Nobel laureate Venkatraman Ramakrishnan was evidently astounded by the rock-star welcome he received at the JN Tata Auditorium in the Indian Institute of Science here on Tuesday.

 

Facing a packed hall—not to mention overflowing crowds swarming around at least three projection screens outside—the celebrated structural biologist spoke eloquently, and from the heart, on subjects ranging from the complex ribosome structures that he helped demystify to his pragmatic approach to science.

 

While tracing his journey from a little-known girls’ school in Baroda to his small molecular biology laboratory in Cambridge, the UK, he said what transformed him were the eminent scientists he met. “And none of them were in the business of just generating information, or publishing papers. They were in the business of generating an understanding.”

 

Instead of wasting time duplicating material or doing “pedestrian work,” Dr Ramakrishnan saw that they tackled real problems. Science cannot be quantified by the number of papers published, and if that were the case you might as well feed data into the computer and leave the rest to it, he insisted.
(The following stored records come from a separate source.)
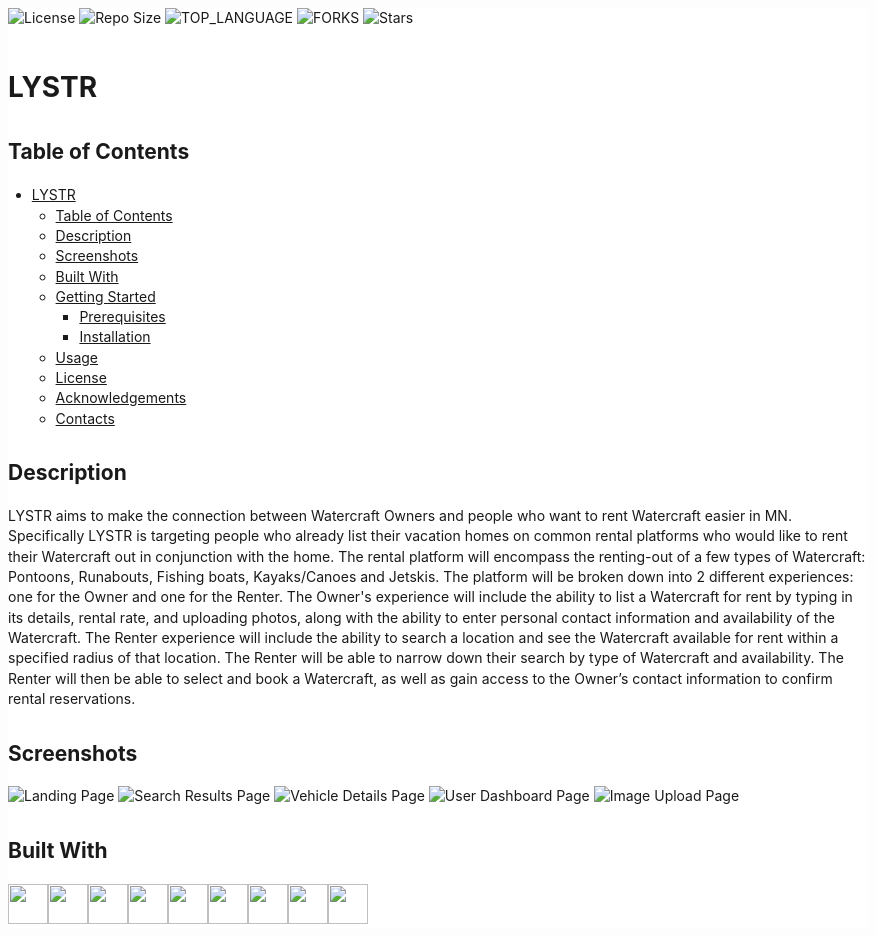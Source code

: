 ![License](https://img.shields.io/github/license/Lystr-Prime/lystr.svg?style=for-the-badge) ![Repo Size](https://img.shields.io/github/languages/code-size/Lystr-Prime/lystr.svg?style=for-the-badge) ![TOP_LANGUAGE](https://img.shields.io/github/languages/top/Lystr-Prime/lystr.svg?style=for-the-badge) ![FORKS](https://img.shields.io/github/forks/Lystr-Prime/lystr.svg?style=for-the-badge&social) ![Stars](https://img.shields.io/github/stars/Lystr-Prime/lystr.svg?style=for-the-badge)

# LYSTR

## Table of Contents

- [LYSTR](#lystr)
  - [Table of Contents](#table-of-contents)
  - [Description](#description)
  - [Screenshots](#screenshots)
  - [Built With](#built-with)
  - [Getting Started](#getting-started)
    - [Prerequisites](#prerequisites)
    - [Installation](#installation)
  - [Usage](#usage)
  - [License](#license)
  - [Acknowledgements](#acknowledgements)
  - [Contacts](#contacts)

## Description

LYSTR aims to make the connection between Watercraft Owners and people who want to rent Watercraft easier in MN. Specifically LYSTR is targeting people who already list their vacation homes on common rental platforms who would like to rent their Watercraft out in conjunction with the home. The rental platform will encompass the renting-out of a few types of Watercraft: Pontoons, Runabouts, Fishing boats, Kayaks/Canoes and Jetskis. The platform will be broken down into 2 different experiences: one for the Owner and one for the Renter. The Owner's experience will include the ability to list a Watercraft for rent by typing in its details, rental rate, and uploading photos, along with the ability to enter personal contact information and availability of the Watercraft. The Renter experience will include the ability to search a location and see the Watercraft available for rent within a specified radius of that location. The Renter will be able to narrow down their search by type of Watercraft and availability. The Renter will then be able to select and book a Watercraft, as well as gain access to the Owner’s contact information to confirm rental reservations.

## Screenshots

![Landing Page](README_images/lystr-landing-page.png)
![Search Results Page](README_images/lystr-search-results.png)
![Vehicle Details Page](README_images/lystr-details.png)
![User Dashboard Page](README_images/lystr-user-dashboard.png)
![Image Upload Page](README_images/lystr-image-upload.png)

## Built With

<a href="https://developer.mozilla.org/en-US/docs/Web/CSS"><img src="https://raw.githubusercontent.com/devicons/devicon/master/icons/css3/css3-original.svg" height="40px" width="40px" /></a><a href="https://www.heroku.com/"><img src="https://raw.githubusercontent.com/devicons/devicon/master/icons/heroku/heroku-original.svg" height="40px" width="40px" /></a><a href="https://developer.mozilla.org/en-US/docs/Web/HTML"><img src="https://raw.githubusercontent.com/devicons/devicon/master/icons/html5/html5-original.svg" height="40px" width="40px" /></a><a href="https://developer.mozilla.org/en-US/docs/Web/JavaScript"><img src="https://raw.githubusercontent.com/devicons/devicon/master/icons/javascript/javascript-original.svg" height="40px" width="40px" /></a><a href="https://material-ui.com/"><img src="https://raw.githubusercontent.com/devicons/devicon/master/icons/materialui/materialui-original.svg" height="40px" width="40px" /></a><a href="https://nodejs.org/en/"><img src="https://raw.githubusercontent.com/devicons/devicon/master/icons/nodejs/nodejs-original.svg" height="40px" width="40px" /></a><a href="https://www.postgresql.org/"><img src="https://raw.githubusercontent.com/devicons/devicon/master/icons/postgresql/postgresql-original.svg" height="40px" width="40px" /></a><a href="https://reactjs.org/"><img src="https://raw.githubusercontent.com/devicons/devicon/master/icons/react/react-original-wordmark.svg" height="40px" width="40px" /></a><a href="https://redux.js.org/"><img src="https://raw.githubusercontent.com/devicons/devicon/master/icons/redux/redux-original.svg" height="40px" width="40px" /></a>
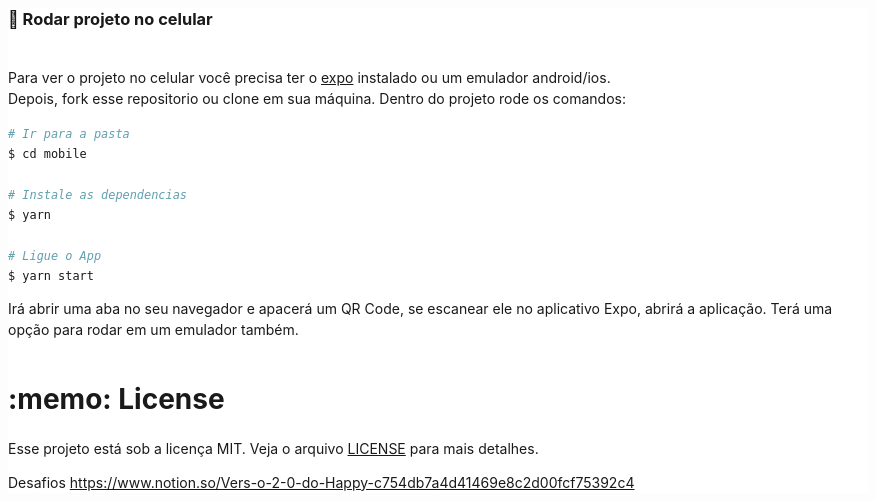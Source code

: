 <h3 name='mob'>📱 Rodar projeto no celular</h3><br>
Para ver o projeto no celular você precisa ter o <a href="https://play.google.com/store/apps/details?id=host.exp.exponent">expo</a> instalado ou um emulador android/ios.
<br />
Depois, fork esse repositorio ou clone em sua máquina. Dentro do projeto rode os comandos:

```bash
# Ir para a pasta
$ cd mobile

# Instale as dependencias
$ yarn

# Ligue o App
$ yarn start
```
Irá abrir uma aba no seu navegador e apacerá um QR Code, se escanear ele no aplicativo Expo, abrirá a aplicação. Terá uma opção para rodar em um emulador também.


<h1 name="license">:memo: License</h1>

Esse projeto está sob a licença MIT. Veja o arquivo [LICENSE](./LICENSE) para mais detalhes.


Desafios https://www.notion.so/Vers-o-2-0-do-Happy-c754db7a4d41469e8c2d00fcf75392c4
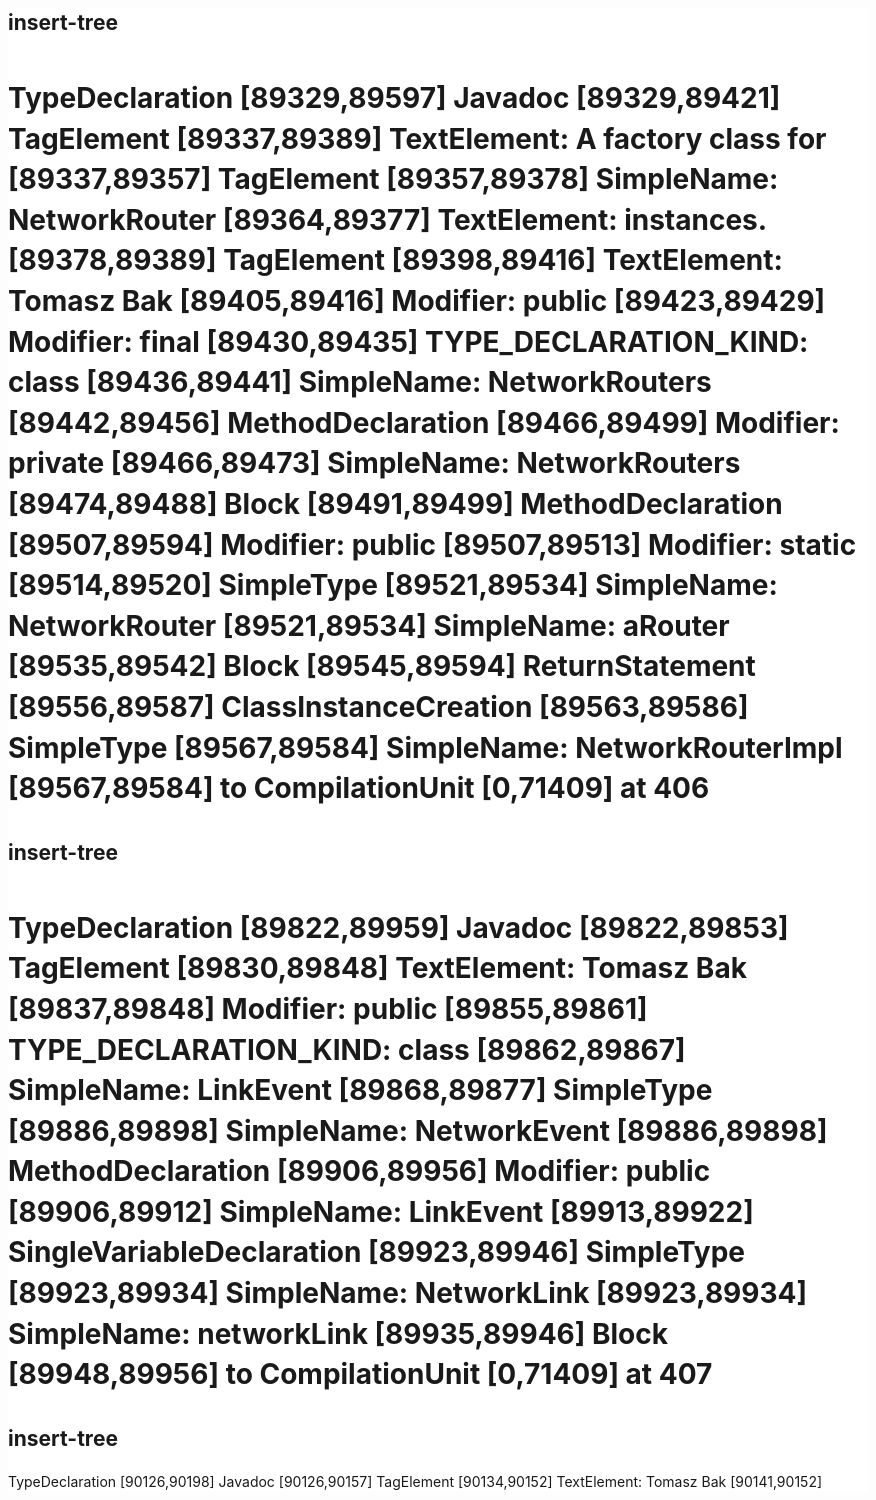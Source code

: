 insert-tree
---
TypeDeclaration [89329,89597]
    Javadoc [89329,89421]
        TagElement [89337,89389]
            TextElement: A factory class for  [89337,89357]
            TagElement [89357,89378]
                SimpleName: NetworkRouter [89364,89377]
            TextElement:  instances. [89378,89389]
        TagElement [89398,89416]
            TextElement:  Tomasz Bak [89405,89416]
    Modifier: public [89423,89429]
    Modifier: final [89430,89435]
    TYPE_DECLARATION_KIND: class [89436,89441]
    SimpleName: NetworkRouters [89442,89456]
    MethodDeclaration [89466,89499]
        Modifier: private [89466,89473]
        SimpleName: NetworkRouters [89474,89488]
        Block [89491,89499]
    MethodDeclaration [89507,89594]
        Modifier: public [89507,89513]
        Modifier: static [89514,89520]
        SimpleType [89521,89534]
            SimpleName: NetworkRouter [89521,89534]
        SimpleName: aRouter [89535,89542]
        Block [89545,89594]
            ReturnStatement [89556,89587]
                ClassInstanceCreation [89563,89586]
                    SimpleType [89567,89584]
                        SimpleName: NetworkRouterImpl [89567,89584]
to
CompilationUnit [0,71409]
at 406
===
insert-tree
---
TypeDeclaration [89822,89959]
    Javadoc [89822,89853]
        TagElement [89830,89848]
            TextElement:  Tomasz Bak [89837,89848]
    Modifier: public [89855,89861]
    TYPE_DECLARATION_KIND: class [89862,89867]
    SimpleName: LinkEvent [89868,89877]
    SimpleType [89886,89898]
        SimpleName: NetworkEvent [89886,89898]
    MethodDeclaration [89906,89956]
        Modifier: public [89906,89912]
        SimpleName: LinkEvent [89913,89922]
        SingleVariableDeclaration [89923,89946]
            SimpleType [89923,89934]
                SimpleName: NetworkLink [89923,89934]
            SimpleName: networkLink [89935,89946]
        Block [89948,89956]
to
CompilationUnit [0,71409]
at 407
===
insert-tree
---
TypeDeclaration [90126,90198]
    Javadoc [90126,90157]
        TagElement [90134,90152]
            TextElement:  Tomasz Bak [90141,90152]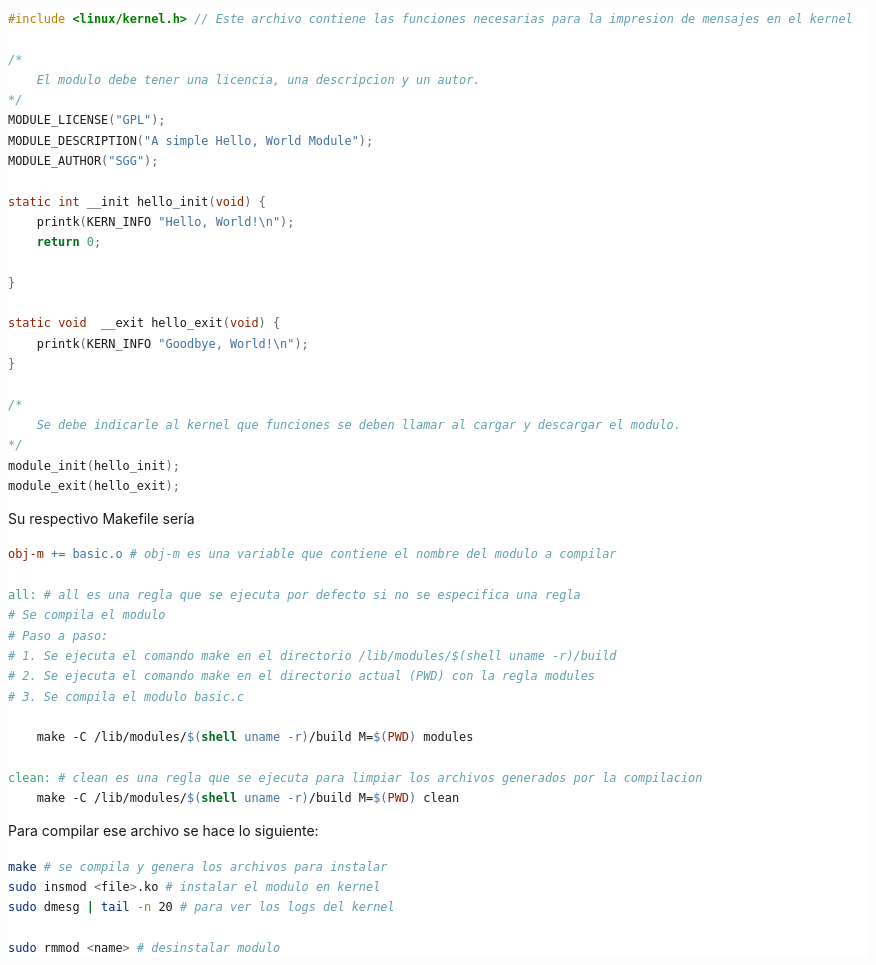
 ```c
#include <linux/kernel.h> // Este archivo contiene las funciones necesarias para la impresion de mensajes en el kernel

/*  
    El modulo debe tener una licencia, una descripcion y un autor.
*/
MODULE_LICENSE("GPL");
MODULE_DESCRIPTION("A simple Hello, World Module");
MODULE_AUTHOR("SGG");

static int __init hello_init(void) {
    printk(KERN_INFO "Hello, World!\n");
    return 0;

}

static void  __exit hello_exit(void) {
    printk(KERN_INFO "Goodbye, World!\n");
}

/* 
    Se debe indicarle al kernel que funciones se deben llamar al cargar y descargar el modulo.
*/
module_init(hello_init);
module_exit(hello_exit);
```

Su respectivo Makefile sería 
```Makefile
obj-m += basic.o # obj-m es una variable que contiene el nombre del modulo a compilar

all: # all es una regla que se ejecuta por defecto si no se especifica una regla
# Se compila el modulo
# Paso a paso:
# 1. Se ejecuta el comando make en el directorio /lib/modules/$(shell uname -r)/build
# 2. Se ejecuta el comando make en el directorio actual (PWD) con la regla modules
# 3. Se compila el modulo basic.c

	make -C /lib/modules/$(shell uname -r)/build M=$(PWD) modules 

clean: # clean es una regla que se ejecuta para limpiar los archivos generados por la compilacion
	make -C /lib/modules/$(shell uname -r)/build M=$(PWD) clean
```

Para compilar ese archivo se hace lo siguiente:

```bash
make # se compila y genera los archivos para instalar
sudo insmod <file>.ko # instalar el modulo en kernel
sudo dmesg | tail -n 20 # para ver los logs del kernel

sudo rmmod <name> # desinstalar modulo
```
This drive to solve “real” problems, and the fact that he did not find a problem that needed solving in physics, was what led him away from his graduate degree in physics to molecular biology.

 

Free-thinking teachers

The audience had a rare treat as he showed pictures of his school and college in Baroda, spoke of free-thinking teachers who tore up the syllabus and thus changed his approach to learning, and later, eminent researchers such as Peter Moore, who got him started on ribosomes.

 

On his ongoing research, Dr Ramakrishnan said he looked forward to understanding the more complex eukaryotic ribosome, and the entire ribosome pathway. Using simple graphics to explain what his lab had achieved, and won a Nobel in Chemistry for, he traced the trajectory that led to understanding ribosome structures—comprising two subunits made of complexes of RNA and protein. He then explained how this was critical to understanding the functioning and designing of better antibiotics. “Currently leading pharma companies are in phase-II—or beyond—of clinical trials to build new antibiotics, and reduce toxic effects,” he said. “However, we must think of it as something to use sparingly, and not randomly to treat minor ailments,” he added.

 

Later, during an interactive session, held on the precondition that only young students could participate, Dr Ramakrishnan was requested to spell out his message for young India. “I have nothing. People think you solve ribosome structures … and [think] you’re a prophet. I only know about ribosomes,” he said cheerfully. Again, declining to hold forth on value systems, he insisted that scientists are pragmatic people, not philosophers.

 

“I am often asked by young Indians: ‘How can I get a Nobel?’. Now that’s a sure way to fail. You go into science to solve a problem, not to find ingredients of success.”